Chaque mot était vrai.
Renata retira lentement sa bague de fiançailles et la déposa sur une table recouverte de roses blanches.
« Sébastien, je méritais un amour inconditionnel. Mariana méritait le respect. Et ces enfants méritaient un père dès leur plus jeune âge. »
Dolores tenta de l’arrêter.
« Renata, pense à ta famille. Pense au scandale. »
Renata la regarda avec une dignité qui fit taire même le groupe de mariachis.
« Je ne me marierai pas pour sauver la réputation de qui que ce soit. »
Puis elle se tourna vers Mariana.
« Merci d’être arrivée avant que je ne commette l’erreur la plus coûteuse de ma vie. »
Renata quitta le jardin. Son voile effleura les fleurs tombées en guise d’adieu.
Le mariage s’acheva sans cérémonie.
Mais le véritable procès ne faisait que commencer.
Quelques heures plus tard, Sebastián demanda à parler à Mariana dans une pièce privée de l’hacienda. Les enfants étaient avec Nora, la femme qui accompagnait Mariana depuis sa grossesse et que les triplés appelaient Grand-mère Nora, bien qu’ils n’aient aucun lien de sang.
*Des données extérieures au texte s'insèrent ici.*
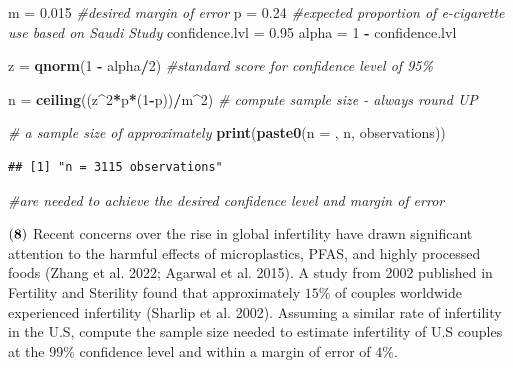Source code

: \documentclass[
]{article}
\newenvironment{Shaded}{\begin{snugshade}}{\end{snugshade}}
\newcommand{\CommentTok}[1]{\textcolor[rgb]{0.56,0.35,0.01}{\textit{#1}}}
\newcommand{\DecValTok}[1]{\textcolor[rgb]{0.00,0.00,0.81}{#1}}
\newcommand{\FloatTok}[1]{\textcolor[rgb]{0.00,0.00,0.81}{#1}}
\newcommand{\FunctionTok}[1]{\textcolor[rgb]{0.13,0.29,0.53}{\textbf{#1}}}
\newcommand{\NormalTok}[1]{#1}
\newcommand{\OtherTok}[1]{\textcolor[rgb]{0.56,0.35,0.01}{#1}}
\newcommand{\SpecialCharTok}[1]{\textcolor[rgb]{0.81,0.36,0.00}{\textbf{#1}}}
\newcommand{\StringTok}[1]{\textcolor[rgb]{0.31,0.60,0.02}{#1}}
\begin{document}
\begin{Shaded}
\begin{Highlighting}[]
\NormalTok{m }\OtherTok{=} \FloatTok{0.015} \CommentTok{\#desired margin of error}
\NormalTok{p }\OtherTok{=} \FloatTok{0.24} \CommentTok{\#expected proportion of e{-}cigarette use based on Saudi Study}
\NormalTok{confidence.lvl }\OtherTok{=} \FloatTok{0.95}
\NormalTok{alpha }\OtherTok{=} \DecValTok{1} \SpecialCharTok{{-}}\NormalTok{ confidence.lvl}

\NormalTok{z }\OtherTok{=} \FunctionTok{qnorm}\NormalTok{(}\DecValTok{1} \SpecialCharTok{{-}}\NormalTok{ alpha}\SpecialCharTok{/}\DecValTok{2}\NormalTok{) }\CommentTok{\#standard score for confidence level of 95\%}

\NormalTok{n }\OtherTok{=} \FunctionTok{ceiling}\NormalTok{((z}\SpecialCharTok{\^{}}\DecValTok{2}\SpecialCharTok{*}\NormalTok{p}\SpecialCharTok{*}\NormalTok{(}\DecValTok{1}\SpecialCharTok{{-}}\NormalTok{p))}\SpecialCharTok{/}\NormalTok{m}\SpecialCharTok{\^{}}\DecValTok{2}\NormalTok{) }\CommentTok{\# compute sample size {-} always round UP}

\CommentTok{\# a sample size of approximately}
\FunctionTok{print}\NormalTok{(}\FunctionTok{paste0}\NormalTok{(}\StringTok{\textquotesingle{}n = \textquotesingle{}}\NormalTok{, n, }\StringTok{\textquotesingle{} observations\textquotesingle{}}\NormalTok{))}
\end{Highlighting}
\end{Shaded}

\begin{verbatim}
## [1] "n = 3115 observations"
\end{verbatim}

\begin{Shaded}
\begin{Highlighting}[]
\CommentTok{\#are needed to achieve the desired confidence level and margin of error}
\end{Highlighting}
\end{Shaded}

\(\bf (8)\) Recent concerns over the rise in global infertility have
drawn significant attention to the harmful effects of microplastics,
PFAS, and highly processed foods (Zhang et al. 2022; Agarwal et al.
2015). A study from 2002 published in Fertility and Sterility found that
approximately \(15\%\) of couples worldwide experienced infertility
(Sharlip et al. 2002). Assuming a similar rate of infertility in the
U.S, compute the sample size needed to estimate infertility of U.S
couples at the \(99\%\) confidence level and within a margin of error of
\(4\%\).
\end{document}
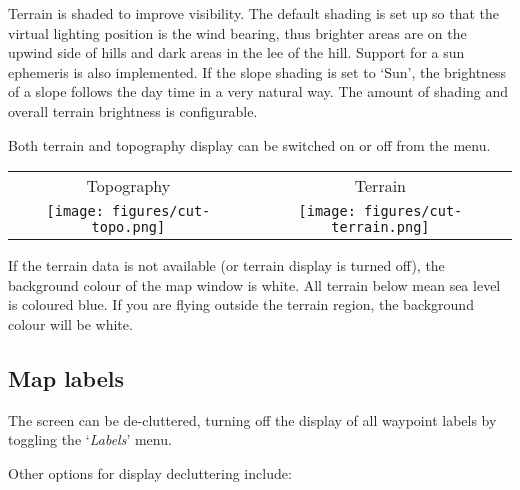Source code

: 
Terrain is shaded to improve visibility.  The default shading
is set up so that the virtual lighting position is the wind bearing,
thus brighter areas are on the upwind side of hills and dark areas in
the lee of the hill.  
Support for a sun ephemeris is also implemented. If the slope shading is set 
to `Sun', the brightness of a slope follows the day time in a very natural way.
The amount of shading and overall terrain brightness is configurable. 

Both terrain and topography display can be switched on or off from the
menu.

\begin{center}
\begin{tabular}{c c}
Topography & Terrain \\
\texttt{[image: figures/cut-topo.png]} &
\texttt{[image: figures/cut-terrain.png]}
\end{tabular}
\end{center}

If the terrain data is not available (or terrain display is turned
off), the background colour of the map window is white.  All terrain
below mean sea level is coloured blue.  If you are flying outside the
terrain region, the background colour will be white.

\subsection*{Map labels}\label{sec:maplabels}

The screen can be de-cluttered, turning off the display of all waypoint labels by toggling the `\emph{Labels}' menu.

Other options for display decluttering include:


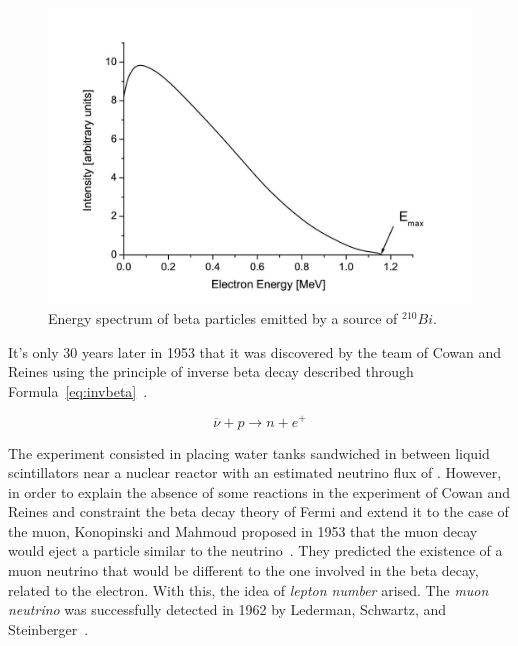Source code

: 	\begin{figure}
		\centering
		\includegraphics[width=\linewidth]{fig/chapt2/Beta-decay-electron-spectrum.jpg}
		\caption{\label{fig:beta-decay} Energy spectrum of beta particles emitted by a source of $^{210}Bi$.}
	\end{figure}
	
	It's only 30 years later in 1953 that it was discovered by the team of Cowan and Reines using the principle of inverse beta decay described through Formula~\ref{eq:invbeta}~\cite{COWAN1953}.
	
	\begin{equation}
		\label{eq:invbeta}
		\overline{\nu} + p \rightarrow n + e^+
	\end{equation}
	
	The experiment consisted in placing water tanks sandwiched in between liquid scintillators near a nuclear reactor with an estimated neutrino flux of \siflux. However, in order to explain the absence of some reactions in the experiment of Cowan and Reines and constraint the beta decay theory of Fermi and extend it to the case of the muon, Konopinski and Mahmoud proposed in 1953 that the muon decay would eject a particle similar to the neutrino~\cite{KONOPINSKI1953}. They predicted the existence of a muon neutrino that would be different to the one involved in the beta decay, related to the electron. With this, the idea of \textit{lepton number} arised. The \textit{muon neutrino} was successfully detected in 1962 by Lederman, Schwartz, and Steinberger~\cite{LEDERMAN1962}.
	
\endgroup
	
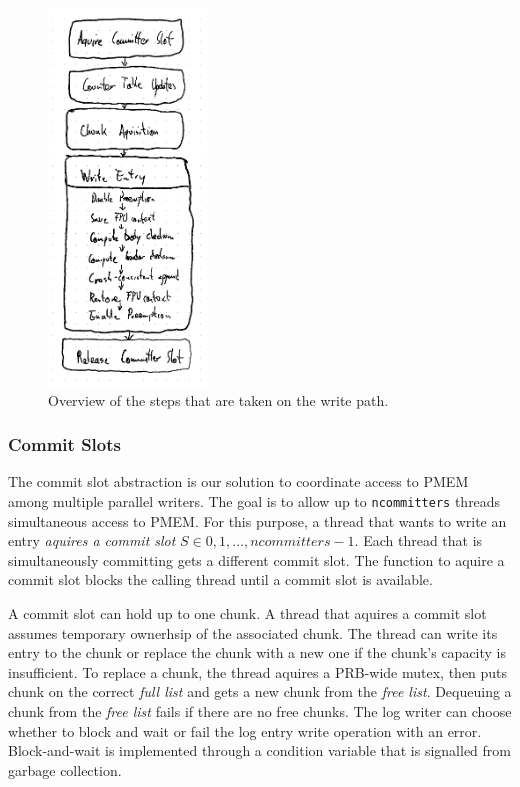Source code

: \documentclass[12pt,a4paper,twoside]{book}
\begin{document}
\begin{figure}[H]
    \centering
    \includegraphics[height=10cm]{fig/prb_writepath_highlevel_activity_diagram}
    \caption{Overview of the steps that are taken on the write path.}
\end{figure}

\subsubsection{Commit Slots}\label{di:prb:write:chunksel}
The commit slot abstraction is our solution to coordinate access to PMEM among multiple parallel writers.
The goal is to allow up to \lstinline{ncommitters} threads simultaneous access to PMEM.
For this purpose, a thread that wants to write an entry \textit{aquires a commit slot} $S \in {0, 1, \dots, ncommitters-1}$.
Each thread that is simultaneously committing gets a different commit slot.
The function to aquire a commit slot blocks the calling thread until a commit slot is available.

A commit slot can hold up to one chunk.
A thread that aquires a commit slot assumes temporary ownerhsip of the associated chunk.
The thread can write its entry to the chunk or replace the chunk with a new one if the chunk's capacity is insufficient.
To replace a chunk, the thread aquires a PRB-wide mutex, then puts chunk on the correct \textit{full list} and gets a new chunk from the \textit{free list}.
Dequeuing a chunk from the \textit{free list} fails if there are no free chunks.
The log writer can choose whether to block and wait or fail the log entry write operation with an error.
Block-and-wait is implemented through a condition variable that is signalled from garbage collection.
\end{document}

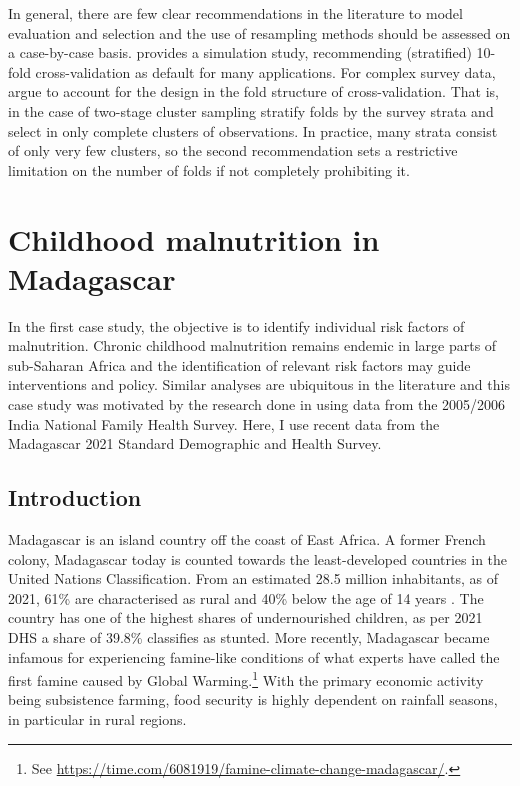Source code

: In general, there are few clear recommendations in the literature to model evaluation and selection and the use of resampling methods should be assessed on a case-by-case basis. \textcite{kohaviStudyCrossValidationBootstrap1995} provides a simulation study, recommending (stratified) 10-fold cross-validation as default for many applications. For complex survey data, \textcite{wieczorekKfoldCrossvalidationComplex2022} argue to account for the design in the fold structure of cross-validation. That is, in the case of two-stage cluster sampling stratify folds by the survey strata and select in only complete clusters of observations. In practice, many strata consist of only very few clusters, so the second recommendation sets a restrictive limitation on the number of folds if not completely prohibiting it. 



\section{Childhood malnutrition in Madagascar}\label{sec:childhood-malnutrition-in-madagascar}

In the first case study, the objective is to identify individual risk factors of malnutrition. Chronic childhood malnutrition remains endemic in large parts of sub-Saharan Africa \autocite{roserHungerUndernourishment2019} and the identification of relevant risk factors may guide interventions and policy. Similar analyses are ubiquitous in the literature and this case study was motivated by the research done in \textcite{fenskeIdentifyingRiskFactors2011, fenskeUnderstandingChildStunting2013} using data from the 2005/2006 India National Family Health Survey. Here, I use recent data from the Madagascar 2021 Standard Demographic and Health Survey. 


\subsection{Introduction}

Madagascar is an island country off the coast of East Africa. A former French colony, Madagascar today is counted towards the least-developed countries in the United Nations Classification. From an estimated 28.5 million inhabitants, as of 2021, 61\% are characterised as rural and 40\% below the age of 14 years \autocite{worldbankDataBank2022}. The country has one of the highest shares of undernourished children, as per 2021 DHS a share of 39.8\% classifies as stunted. More recently, Madagascar became infamous for experiencing famine-like conditions of what experts have called the first famine caused by Global Warming.\footnote{See \url{https://time.com/6081919/famine-climate-change-madagascar/}.} With the primary economic activity being subsistence farming, food security is highly dependent on rainfall seasons, in particular in rural regions. 

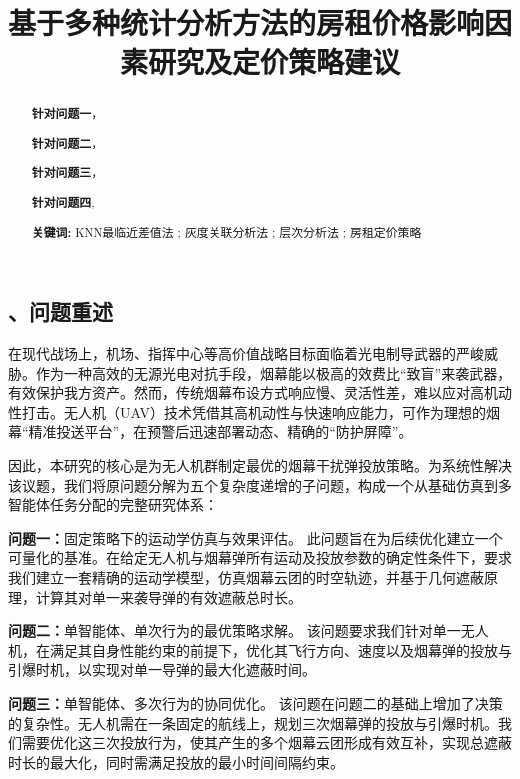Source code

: \documentclass[12pt]{article}
\title{ \textbf{基于多种统计分析方法的房租价格影响因素研究及定价策略建议}}
\date{}
\begin{document}
\begin{CJK}{UTF8}{gbsn}
	
	\maketitle  %
	
	\setcounter{page}{1}
	
	\vspace{-7em}
	\begin{abstract}  %
		\vspace{1em}
		
		
		\textbf{针对问题一}，
		
		\textbf{针对问题二}，
		
		\textbf{针对问题三}，
		
		\textbf{针对问题四},
		
		\noindent\textbf{关键词:} KNN最临近差值法 ; 灰度关联分析法 ; 层次分析法 ; 房租定价策略
		
		
	\end{abstract}
	
	\newpage
	
	\section{、问题重述}

	
	在现代战场上，机场、指挥中心等高价值战略目标面临着光电制导武器的严峻威胁。作为一种高效的无源光电对抗手段，烟幕能以极高的效费比“致盲”来袭武器，有效保护我方资产。然而，传统烟幕布设方式响应慢、灵活性差，难以应对高机动性打击。无人机（UAV）技术凭借其高机动性与快速响应能力，可作为理想的烟幕“精准投送平台”，在预警后迅速部署动态、精确的“防护屏障”。
	
	因此，本研究的核心是为无人机群制定最优的烟幕干扰弹投放策略。为系统性解决该议题，我们将原问题分解为五个复杂度递增的子问题，构成一个从基础仿真到多智能体任务分配的完整研究体系：
	
	\textbf{问题一：}固定策略下的运动学仿真与效果评估。
	此问题旨在为后续优化建立一个可量化的基准。在给定无人机与烟幕弹所有运动及投放参数的确定性条件下，要求我们建立一套精确的运动学模型，仿真烟幕云团的时空轨迹，并基于几何遮蔽原理，计算其对单一来袭导弹的有效遮蔽总时长。
	
	\textbf{问题二：}单智能体、单次行为的最优策略求解。
	该问题要求我们针对单一无人机，在满足其自身性能约束的前提下，优化其飞行方向、速度以及烟幕弹的投放与引爆时机，以实现对单一导弹的最大化遮蔽时间。
	
	\textbf{问题三：}单智能体、多次行为的协同优化。
	该问题在问题二的基础上增加了决策的复杂性。无人机需在一条固定的航线上，规划三次烟幕弹的投放与引爆时机。我们需要优化这三次投放行为，使其产生的多个烟幕云团形成有效互补，实现总遮蔽时长的最大化，同时需满足投放的最小时间间隔约束。
	

\end{CJK}
\end{document}
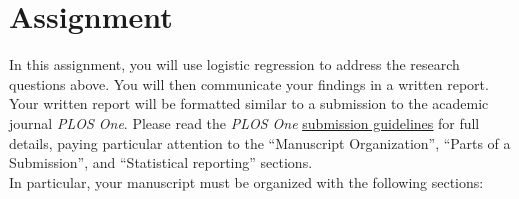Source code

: \documentclass[11pt]{article}
\begin{document}
\section*{Assignment}

In this assignment, you will use logistic regression to address the research questions above. You will then communicate your findings in a written report. Your written report will be formatted similar to a submission to the academic journal \textit{PLOS One}. Please read the \textit{PLOS One} \href{https://journals.plos.org/plosone/s/submission-guidelines}{\underline{submission guidelines}} for full details, paying particular attention to the ``Manuscript Organization'', ``Parts of a Submission'', and ``Statistical reporting'' sections.\\

\noindent In particular, your manuscript must be organized with the following sections:
\end{document}
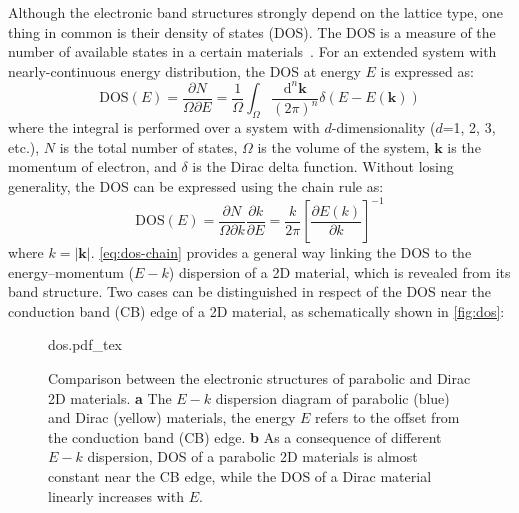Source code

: Although the electronic band structures strongly depend on the lattice
type, one thing in common is their density of states (DOS). The DOS is
a measure of the number of available states in a certain
materials~\autocite{Kittel_2005_introduction_book}. For an extended system
with nearly-continuous energy distribution, the DOS at energy $E$ is
expressed as\autocite{Kittel_2005_introduction_book}:
\begin{equation}
  \label{eq:ch-intro-dos}
  \mathrm{DOS}(E) = \frac{\partial N}{\Omega \partial E} =  \frac{1}{\Omega} {\displaystyle \int_{\Omega}} \frac{\mathrm{d}^{n} \mathbf{k}}{(2 \pi)^{n}}
  \delta(E - E(\mathbf{k}))
\end{equation}
where the integral is performed over a system with $d$-dimensionality
($d$=1, 2, 3, etc.), $N$ is the total number of states, $\Omega$ is
the volume of the system, $\mathbf{k}$ is the momentum of electron,
and $\delta$ is the Dirac delta function. Without losing generality,
the DOS can be expressed using the chain rule as:
\begin{equation}
  \label{eq:dos-chain}
  \mathrm{DOS}(E) = \frac{\partial N}{\Omega \partial k} \frac{\partial k}{\partial E}
               = \frac{k}{2 \pi} \left[\frac{\partial E(k)}{\partial k}\right]^{-1}
\end{equation}
where $k=|\mathbf{k}|$.
%
\autoref{eq:dos-chain} provides a general way linking the DOS to the
energy--momentum ($E-k$) dispersion of a 2D material, which is revealed from its band structure.  Two
cases can be distinguished in respect of the DOS near the conduction band
(CB) edge of a 2D material, as schematically shown in \autoref{fig:dos}:
\begin{figure}[h]
  \centering
  {dos.pdf_tex}
  \caption{\label{fig:dos}%
    Comparison between the electronic structures of parabolic and
    Dirac 2D materials. \textbf{a} The $E-k$ dispersion diagram of
    parabolic (blue) and Dirac (yellow) materials, the energy $E$
    refers to the offset from the conduction band (CB) edge.
    \textbf{b} As a consequence of different $E-k$ dispersion, DOS of
    a parabolic 2D materials is almost constant near the CB edge,
    while the DOS of a Dirac material linearly increases with $E$.  %
  }
\end{figure}

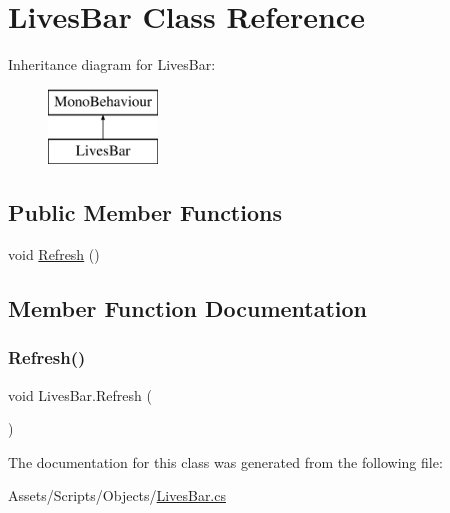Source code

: \hypertarget{class_lives_bar}{}\section{Lives\+Bar Class Reference}
\label{class_lives_bar}
Inheritance diagram for Lives\+Bar\+:\begin{figure}[H]
\begin{center}
\leavevmode
\includegraphics[height=2.000000cm]{class_lives_bar}
\end{center}
\end{figure}
\subsection*{Public Member Functions}
\begin{DoxyCompactItemize}
\item 
void \mbox{\hyperlink{class_lives_bar_a5fa833098a1cba59edab020f51e69795}{Refresh}} ()
\end{DoxyCompactItemize}


\subsection{Member Function Documentation}
\mbox{\label{class_lives_bar_a5fa833098a1cba59edab020f51e69795}} 
\subsubsection{\texorpdfstring{Refresh()}{Refresh()}}
{\footnotesize\ttfamily void Lives\+Bar.\+Refresh (\begin{DoxyParamCaption}{ }\end{DoxyParamCaption})\hspace{0.3cm}{\ttfamily [inline]}}



The documentation for this class was generated from the following file\+:\begin{DoxyCompactItemize}
\item 
Assets/\+Scripts/\+Objects/\mbox{\hyperlink{_lives_bar_8cs}{Lives\+Bar.\+cs}}\end{DoxyCompactItemize}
Sebastián ne s’assit pas. « Pourquoi ne me l’as-tu pas dit ? » demanda-t-il.
Mariana laissa échapper un rire amer.
« Pourquoi faire ? Pour que ta mère puisse demander un autre test ? Pour qu’elle puisse dire que ce sont les enfants de quelqu’un d’autre ? Pour que tu puisses retourner fixer le sol ? »
Il encaissa le coup sans se défendre. « Je le mérite. »
« Je ne suis pas revenue pour toi, Sebastián. Je suis revenue pour eux. Hier soir, Lucía m’a demandé pourquoi tout le monde à la fête de la maternelle avait un papa, sauf elle. Diego a dit que son papa était peut-être perdu. Mateo n’a rien demandé, mais il a arrêté de dessiner des familles complètes. »
Le visage de Sebastián se décomposa. « Je ne savais pas. » « Tu ne savais pas parce que tu as choisi de ne pas savoir. »
Mariana ouvrit son sac et posa un dossier bleu sur la table.
À l’intérieur se trouvaient des actes de naissance, des échographies, des rapports médicaux, des photos des bébés en couveuse et un test ADN organisé des mois plus tôt par un avocat de Morelia.
Sebastián lut la feuille d’une main tremblante.
Probabilité de paternité : 99,9 %.
Il leva les yeux, anéanti. « Ils sont à moi. »
Mariana le corrigea, d’une voix douce mais ferme :
« Ils sont à eux-mêmes. Tu es leur père biologique. Mais tu dois encore faire tes preuves. »
À cet instant, la porte s’ouvrit brusquement.
Doña Dolores entra, accompagnée d’un avocat spécialisé en droit de la famille, le visage menaçant.
« Alors parlons de la garde. »
Et Mariana sut que la bataille la plus difficile n’avait pas encore eu lieu à l’autel, mais qu’elle ne faisait que commencer.